Written by Alejandro Plastina, Extension Economist, plastina@iastate.edu

Printable PDF Version

Overview of the Crop Insurance Claim Process

Wind is a covered event in Multi-Peril Crop Insurance and farmers whose insured crop acres have been affected by the Derecho may be eligible for indemnity payments.

Affected farmers should file a Notice of Loss (NOL) with their crop insurance agent within 72 hours of the initial time of discovery of damage or loss and follow up in writing within 15 days. When filing a timely NOL is not feasible, a delayed NOL may be accepted.

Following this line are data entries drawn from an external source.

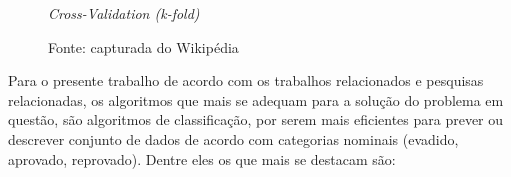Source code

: \begin{figure}[!ht]
\caption{\textit{Cross-Validation (k-fold)}}
\centering
{}
\caption*{Fonte: capturada do Wikipédia}
\label{fig:kfold}
\end{figure}

Para o presente trabalho de acordo com os trabalhos relacionados e pesquisas relacionadas, os algoritmos que mais se adequam para a solução do problema em questão, são algoritmos de classificação, por serem mais eficientes para prever ou descrever conjunto de dados de acordo com categorias nominais (evadido, aprovado, reprovado). Dentre eles os que mais se destacam são:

The NOL allows the Approved Insurance Provider (AIP) to contact the policyholder and make a determination in a case-by-case basis whether an indemnity will be paid. That decision will depend both on field conditions and farmer’s decisions:

A. If the AIP determines that field conditions will prevent farmers from ever being able to mechanically harvest the crop, that production will be considered a full loss.

B. Otherwise, the farmer can choose to:
1. Settle the case based on appraised production; or
2. Take the crop to harvest.

If a farmer chooses to harvest the crop (even if they chose option 1 in the first place), the producer must accept the highest of harvested production or appraised production for claims purposes. Farmers who choose option 1 first and then decide to harvest the crop must file a revised claim.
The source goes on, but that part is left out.